### What this task involves
Search the data for the word "includegraphics". Reproduce every line where it is found.

### Supplied data
◇ ◇ ◇ ◇ ◇

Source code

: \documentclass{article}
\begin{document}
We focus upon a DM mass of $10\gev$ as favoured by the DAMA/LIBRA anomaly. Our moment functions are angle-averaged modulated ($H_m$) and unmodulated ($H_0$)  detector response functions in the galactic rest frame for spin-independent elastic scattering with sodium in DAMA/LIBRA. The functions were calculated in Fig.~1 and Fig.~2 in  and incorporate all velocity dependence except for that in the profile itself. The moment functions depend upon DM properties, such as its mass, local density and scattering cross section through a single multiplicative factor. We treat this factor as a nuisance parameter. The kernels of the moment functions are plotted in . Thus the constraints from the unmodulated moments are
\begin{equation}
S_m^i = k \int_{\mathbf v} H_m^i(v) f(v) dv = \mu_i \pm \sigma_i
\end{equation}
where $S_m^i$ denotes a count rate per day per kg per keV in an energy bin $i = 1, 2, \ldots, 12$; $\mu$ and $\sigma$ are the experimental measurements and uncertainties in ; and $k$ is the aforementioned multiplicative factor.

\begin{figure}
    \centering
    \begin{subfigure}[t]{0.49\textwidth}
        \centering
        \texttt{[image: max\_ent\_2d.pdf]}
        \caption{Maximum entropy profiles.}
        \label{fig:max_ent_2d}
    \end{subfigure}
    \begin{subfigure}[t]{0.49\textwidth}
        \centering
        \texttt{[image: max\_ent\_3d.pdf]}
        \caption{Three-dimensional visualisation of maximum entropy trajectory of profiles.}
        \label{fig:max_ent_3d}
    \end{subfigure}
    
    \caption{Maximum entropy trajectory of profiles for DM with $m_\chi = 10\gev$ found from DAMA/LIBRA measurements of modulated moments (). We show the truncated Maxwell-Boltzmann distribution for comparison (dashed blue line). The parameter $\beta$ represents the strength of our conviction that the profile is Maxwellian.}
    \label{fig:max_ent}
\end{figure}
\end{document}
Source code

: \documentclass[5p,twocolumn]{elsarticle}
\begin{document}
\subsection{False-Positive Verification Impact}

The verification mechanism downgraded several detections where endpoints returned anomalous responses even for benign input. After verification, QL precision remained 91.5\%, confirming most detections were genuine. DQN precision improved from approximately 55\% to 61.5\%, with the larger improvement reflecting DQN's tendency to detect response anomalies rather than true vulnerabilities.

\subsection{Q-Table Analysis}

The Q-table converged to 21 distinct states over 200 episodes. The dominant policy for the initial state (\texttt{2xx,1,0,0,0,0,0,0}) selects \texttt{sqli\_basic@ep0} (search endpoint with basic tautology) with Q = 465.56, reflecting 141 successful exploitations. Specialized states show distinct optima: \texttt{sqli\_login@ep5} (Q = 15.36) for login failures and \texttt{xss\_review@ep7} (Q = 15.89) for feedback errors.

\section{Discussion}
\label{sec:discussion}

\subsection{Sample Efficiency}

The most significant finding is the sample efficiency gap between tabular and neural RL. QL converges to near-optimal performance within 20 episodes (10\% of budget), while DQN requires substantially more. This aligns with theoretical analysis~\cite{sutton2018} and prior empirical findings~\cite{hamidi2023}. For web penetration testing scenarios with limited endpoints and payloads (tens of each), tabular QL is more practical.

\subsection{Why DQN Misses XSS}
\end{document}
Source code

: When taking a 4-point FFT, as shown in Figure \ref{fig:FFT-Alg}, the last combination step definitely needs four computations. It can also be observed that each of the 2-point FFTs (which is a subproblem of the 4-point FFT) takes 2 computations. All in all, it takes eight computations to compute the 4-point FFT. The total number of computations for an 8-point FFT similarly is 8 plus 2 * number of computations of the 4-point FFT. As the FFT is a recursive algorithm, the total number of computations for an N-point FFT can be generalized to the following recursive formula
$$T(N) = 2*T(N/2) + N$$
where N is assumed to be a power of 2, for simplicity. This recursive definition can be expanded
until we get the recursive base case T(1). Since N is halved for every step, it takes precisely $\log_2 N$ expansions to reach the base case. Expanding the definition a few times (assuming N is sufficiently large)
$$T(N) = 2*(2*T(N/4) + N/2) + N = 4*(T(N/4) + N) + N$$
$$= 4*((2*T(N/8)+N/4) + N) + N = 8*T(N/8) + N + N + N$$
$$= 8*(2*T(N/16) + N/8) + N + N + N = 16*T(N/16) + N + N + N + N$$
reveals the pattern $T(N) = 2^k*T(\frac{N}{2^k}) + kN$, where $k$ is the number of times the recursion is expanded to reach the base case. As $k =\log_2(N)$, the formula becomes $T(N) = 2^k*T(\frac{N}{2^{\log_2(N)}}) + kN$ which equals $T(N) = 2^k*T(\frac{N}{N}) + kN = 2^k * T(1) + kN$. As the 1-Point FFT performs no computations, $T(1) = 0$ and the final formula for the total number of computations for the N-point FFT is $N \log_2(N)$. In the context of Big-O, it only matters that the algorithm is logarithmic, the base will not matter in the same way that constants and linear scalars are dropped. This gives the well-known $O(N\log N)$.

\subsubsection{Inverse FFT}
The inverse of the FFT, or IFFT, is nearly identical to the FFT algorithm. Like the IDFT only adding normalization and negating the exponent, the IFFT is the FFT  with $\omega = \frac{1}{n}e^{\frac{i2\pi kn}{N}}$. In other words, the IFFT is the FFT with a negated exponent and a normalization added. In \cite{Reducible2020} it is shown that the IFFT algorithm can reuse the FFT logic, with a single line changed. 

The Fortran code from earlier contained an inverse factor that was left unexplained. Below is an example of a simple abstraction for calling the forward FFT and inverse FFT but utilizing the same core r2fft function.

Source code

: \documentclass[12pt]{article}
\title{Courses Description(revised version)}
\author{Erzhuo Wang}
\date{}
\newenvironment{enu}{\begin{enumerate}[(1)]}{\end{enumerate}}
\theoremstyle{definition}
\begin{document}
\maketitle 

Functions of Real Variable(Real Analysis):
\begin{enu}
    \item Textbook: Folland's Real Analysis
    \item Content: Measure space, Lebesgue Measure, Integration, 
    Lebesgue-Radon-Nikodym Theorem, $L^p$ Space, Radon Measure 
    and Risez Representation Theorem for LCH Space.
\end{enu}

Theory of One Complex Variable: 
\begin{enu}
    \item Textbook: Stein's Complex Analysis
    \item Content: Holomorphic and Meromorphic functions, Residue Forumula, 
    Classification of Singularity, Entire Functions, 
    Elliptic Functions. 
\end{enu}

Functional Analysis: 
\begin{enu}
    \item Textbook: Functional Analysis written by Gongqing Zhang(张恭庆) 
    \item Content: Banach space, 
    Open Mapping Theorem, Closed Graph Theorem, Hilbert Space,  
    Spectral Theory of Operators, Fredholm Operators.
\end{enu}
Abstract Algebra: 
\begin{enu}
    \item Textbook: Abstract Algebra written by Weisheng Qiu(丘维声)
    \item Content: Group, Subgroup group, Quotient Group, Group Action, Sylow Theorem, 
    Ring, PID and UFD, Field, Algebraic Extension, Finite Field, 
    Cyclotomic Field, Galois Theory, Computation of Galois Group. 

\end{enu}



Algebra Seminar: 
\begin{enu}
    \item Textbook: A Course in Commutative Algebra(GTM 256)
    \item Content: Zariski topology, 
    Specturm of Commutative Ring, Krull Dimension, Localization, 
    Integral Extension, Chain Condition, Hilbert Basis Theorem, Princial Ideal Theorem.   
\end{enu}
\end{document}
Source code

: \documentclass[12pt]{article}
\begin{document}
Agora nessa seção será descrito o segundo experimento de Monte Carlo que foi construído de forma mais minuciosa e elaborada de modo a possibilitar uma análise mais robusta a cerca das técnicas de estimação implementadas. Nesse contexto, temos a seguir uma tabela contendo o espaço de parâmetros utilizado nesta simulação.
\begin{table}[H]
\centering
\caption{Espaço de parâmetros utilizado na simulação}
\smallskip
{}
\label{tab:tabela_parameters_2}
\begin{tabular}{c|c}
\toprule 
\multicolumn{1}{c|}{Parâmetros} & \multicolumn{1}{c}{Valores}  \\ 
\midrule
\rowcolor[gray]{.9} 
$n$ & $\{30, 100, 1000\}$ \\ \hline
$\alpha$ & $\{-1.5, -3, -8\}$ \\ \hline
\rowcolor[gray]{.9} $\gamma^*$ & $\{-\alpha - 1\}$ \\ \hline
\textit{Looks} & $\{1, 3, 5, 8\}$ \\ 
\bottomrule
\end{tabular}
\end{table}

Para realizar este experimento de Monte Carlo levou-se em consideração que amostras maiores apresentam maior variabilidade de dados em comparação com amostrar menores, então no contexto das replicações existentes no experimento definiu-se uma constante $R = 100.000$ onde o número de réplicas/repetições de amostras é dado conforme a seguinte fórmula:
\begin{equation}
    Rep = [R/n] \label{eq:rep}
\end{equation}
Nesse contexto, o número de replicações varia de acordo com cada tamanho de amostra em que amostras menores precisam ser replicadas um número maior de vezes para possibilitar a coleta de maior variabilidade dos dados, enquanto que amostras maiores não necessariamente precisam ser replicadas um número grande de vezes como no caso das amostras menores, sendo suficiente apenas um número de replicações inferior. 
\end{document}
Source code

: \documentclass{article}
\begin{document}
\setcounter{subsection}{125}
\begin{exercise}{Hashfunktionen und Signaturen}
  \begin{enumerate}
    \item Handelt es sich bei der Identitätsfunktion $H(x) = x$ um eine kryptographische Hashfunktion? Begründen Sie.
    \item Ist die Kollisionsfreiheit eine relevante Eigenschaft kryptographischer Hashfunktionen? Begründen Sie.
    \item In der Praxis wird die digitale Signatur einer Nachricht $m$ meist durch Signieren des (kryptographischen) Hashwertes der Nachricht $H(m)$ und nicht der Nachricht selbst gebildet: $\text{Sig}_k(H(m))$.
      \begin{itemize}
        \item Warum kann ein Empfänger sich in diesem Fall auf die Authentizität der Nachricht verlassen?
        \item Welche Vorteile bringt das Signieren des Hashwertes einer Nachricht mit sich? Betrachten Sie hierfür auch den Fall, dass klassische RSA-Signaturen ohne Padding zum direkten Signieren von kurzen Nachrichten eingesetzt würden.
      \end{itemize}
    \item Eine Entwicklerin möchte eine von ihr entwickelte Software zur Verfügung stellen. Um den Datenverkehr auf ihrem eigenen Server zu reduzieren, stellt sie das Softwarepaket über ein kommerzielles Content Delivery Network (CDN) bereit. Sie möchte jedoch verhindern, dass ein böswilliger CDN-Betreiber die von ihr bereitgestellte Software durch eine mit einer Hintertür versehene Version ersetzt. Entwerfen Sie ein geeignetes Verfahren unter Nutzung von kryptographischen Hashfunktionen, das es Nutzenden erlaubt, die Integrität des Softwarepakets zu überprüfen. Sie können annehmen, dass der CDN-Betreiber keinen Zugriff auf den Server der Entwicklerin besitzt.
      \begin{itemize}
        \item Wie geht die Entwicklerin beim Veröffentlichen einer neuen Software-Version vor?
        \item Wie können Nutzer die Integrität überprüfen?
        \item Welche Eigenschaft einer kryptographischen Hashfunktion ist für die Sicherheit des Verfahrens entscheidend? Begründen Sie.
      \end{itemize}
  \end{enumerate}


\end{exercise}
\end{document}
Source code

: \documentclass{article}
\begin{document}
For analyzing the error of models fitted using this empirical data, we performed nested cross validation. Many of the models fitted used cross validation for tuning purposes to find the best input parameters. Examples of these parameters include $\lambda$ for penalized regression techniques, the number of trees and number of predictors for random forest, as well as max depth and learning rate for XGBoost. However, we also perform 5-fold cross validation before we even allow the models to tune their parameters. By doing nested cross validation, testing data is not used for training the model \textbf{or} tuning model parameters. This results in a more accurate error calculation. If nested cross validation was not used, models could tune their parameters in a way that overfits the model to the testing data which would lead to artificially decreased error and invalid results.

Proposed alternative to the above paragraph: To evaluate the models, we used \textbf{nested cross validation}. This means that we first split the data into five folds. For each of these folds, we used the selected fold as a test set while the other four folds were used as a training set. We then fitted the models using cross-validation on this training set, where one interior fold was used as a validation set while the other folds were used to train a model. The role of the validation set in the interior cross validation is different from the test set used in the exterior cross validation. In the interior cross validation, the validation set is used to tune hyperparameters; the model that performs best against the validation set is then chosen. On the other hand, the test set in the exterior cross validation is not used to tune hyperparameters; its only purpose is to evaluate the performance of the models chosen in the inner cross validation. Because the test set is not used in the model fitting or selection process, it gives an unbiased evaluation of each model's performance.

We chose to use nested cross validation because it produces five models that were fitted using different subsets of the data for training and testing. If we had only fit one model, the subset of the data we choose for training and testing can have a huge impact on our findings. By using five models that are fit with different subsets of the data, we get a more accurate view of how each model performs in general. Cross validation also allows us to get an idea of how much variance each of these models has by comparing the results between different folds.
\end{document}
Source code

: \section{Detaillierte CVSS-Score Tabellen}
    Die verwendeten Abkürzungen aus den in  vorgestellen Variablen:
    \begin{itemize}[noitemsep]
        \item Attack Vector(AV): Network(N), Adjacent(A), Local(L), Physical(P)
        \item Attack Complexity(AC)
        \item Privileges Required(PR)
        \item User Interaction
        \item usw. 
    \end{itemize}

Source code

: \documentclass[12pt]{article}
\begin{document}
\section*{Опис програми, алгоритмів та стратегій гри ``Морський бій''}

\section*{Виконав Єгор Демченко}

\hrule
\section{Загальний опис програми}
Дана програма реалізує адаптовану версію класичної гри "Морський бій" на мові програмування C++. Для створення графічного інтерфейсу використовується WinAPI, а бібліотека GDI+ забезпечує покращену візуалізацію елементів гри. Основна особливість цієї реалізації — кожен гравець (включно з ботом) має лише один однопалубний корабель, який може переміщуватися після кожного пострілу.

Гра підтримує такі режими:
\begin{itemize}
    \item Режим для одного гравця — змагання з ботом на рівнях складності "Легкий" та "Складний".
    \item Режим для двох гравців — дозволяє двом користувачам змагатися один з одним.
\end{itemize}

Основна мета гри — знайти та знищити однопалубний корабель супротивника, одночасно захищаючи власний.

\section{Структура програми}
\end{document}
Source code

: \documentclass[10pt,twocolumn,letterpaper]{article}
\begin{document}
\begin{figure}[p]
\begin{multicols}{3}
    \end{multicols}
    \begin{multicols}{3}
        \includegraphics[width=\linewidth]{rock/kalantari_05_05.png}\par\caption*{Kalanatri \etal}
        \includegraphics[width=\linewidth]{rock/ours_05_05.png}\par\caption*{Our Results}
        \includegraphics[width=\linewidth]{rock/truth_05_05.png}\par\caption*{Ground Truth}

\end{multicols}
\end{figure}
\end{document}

◇ ◇ ◇ ◇ ◇

### Task output
        \includegraphics[width=\linewidth]{rock/kalantari_05_05.png}\par\caption*{Kalanatri \etal}
        \includegraphics[width=\linewidth]{rock/ours_05_05.png}\par\caption*{Our Results}
        \includegraphics[width=\linewidth]{rock/truth_05_05.png}\par\caption*{Ground Truth}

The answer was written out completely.